Dependent Variable (DV)
The outcome variable that is being predicted or explained in a regression analysis.
Independent Variable (IV)
The variable that is manipulated or changed to observe its effect on the dependent variable.
Y-intercept (a)
The value of Y when X equals 0 in the linear equation Y = bX + a.
Slope Constant (b)
Indicates how much Y changes when X increases by one unit in the equation Y = bX + a.
Best Fit Line
The line through the data points that minimizes the distance from each point to the line, providing the best prediction of Y.
Standard Error of Estimate (SEE)
A measure of the accuracy of predictions in regression analysis, indicating the standard distance between the regression line and actual data points.
Coefficient of Determination (r²)
Proportion of variability in Y predicted by its relationship with X, indicating the strength of the relationship.
Simple Linear Regression
Predicts the dependent variable from one independent variable.
Multiple Linear Regression
Predicts the dependent variable from two or more independent variables.
Homoscedasticity
The assumption that the variance of residuals remains constant across the levels of the dependent variable.
No Multicollinearity
The assumption that independent variables are not too highly correlated with each other.
Unstandardized Coefficients (B)
Used in regression equations to predict Y scores; must have the same scale for comparability.
Standardized Coefficients (β)
Used to compare the relative strength of predictors in regression analysis.

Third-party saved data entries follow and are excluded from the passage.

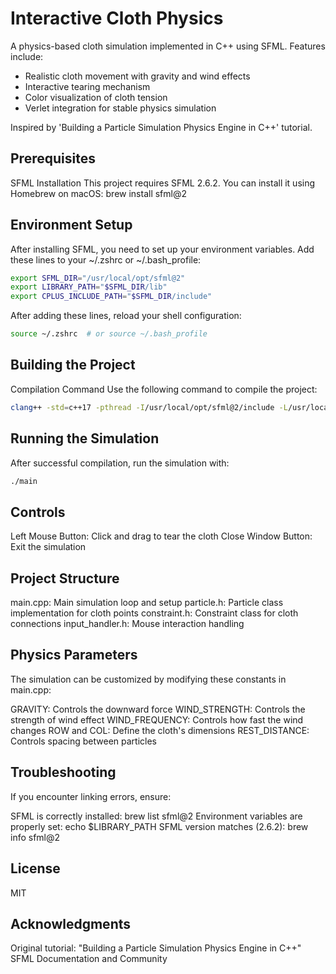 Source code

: # Interactive Cloth Physics
A physics-based cloth simulation implemented in C++ using SFML. Features include:

- Realistic cloth movement with gravity and wind effects
- Interactive tearing mechanism
- Color visualization of cloth tension
- Verlet integration for stable physics simulation

Inspired by 'Building a Particle Simulation Physics Engine in C++' tutorial.

## Prerequisites
SFML Installation
This project requires SFML 2.6.2. You can install it using Homebrew on macOS:
brew install sfml@2

## Environment Setup
After installing SFML, you need to set up your environment variables. Add these lines to your ~/.zshrc or ~/.bash_profile:

```bash
export SFML_DIR="/usr/local/opt/sfml@2"
export LIBRARY_PATH="$SFML_DIR/lib"
export CPLUS_INCLUDE_PATH="$SFML_DIR/include"
```

After adding these lines, reload your shell configuration:
```bash
source ~/.zshrc  # or source ~/.bash_profile
```

## Building the Project
Compilation Command
Use the following command to compile the project:

```bash
clang++ -std=c++17 -pthread -I/usr/local/opt/sfml@2/include -L/usr/local/opt/sfml@2/lib -lsfml-graphics -lsfml-window -lsfml-system main.cpp -o main
```

## Running the Simulation
After successful compilation, run the simulation with:
```bash
./main
```

## Controls

Left Mouse Button: Click and drag to tear the cloth
Close Window Button: Exit the simulation

## Project Structure

main.cpp: Main simulation loop and setup
particle.h: Particle class implementation for cloth points
constraint.h: Constraint class for cloth connections
input_handler.h: Mouse interaction handling

## Physics Parameters
The simulation can be customized by modifying these constants in main.cpp:

GRAVITY: Controls the downward force
WIND_STRENGTH: Controls the strength of wind effect
WIND_FREQUENCY: Controls how fast the wind changes
ROW and COL: Define the cloth's dimensions
REST_DISTANCE: Controls spacing between particles

## Troubleshooting
If you encounter linking errors, ensure:

SFML is correctly installed: brew list sfml@2
Environment variables are properly set: echo $LIBRARY_PATH
SFML version matches (2.6.2): brew info sfml@2

## License
MIT

## Acknowledgments

Original tutorial: "Building a Particle Simulation Physics Engine in C++"
SFML Documentation and Community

Statistical Significance (p-value)
Indicates whether the results from a regression analysis are likely due to chance, typically assessed at threshold levels such as p < .05.
Residuals
The differences between the actual values and the predicted values in a regression model.
Durbin-Watson Test
A statistical test used to check the independence of residuals in regression analysis.
Shapiro-Wilk Test
A statistical test used to check the normality of residuals in regression analysis.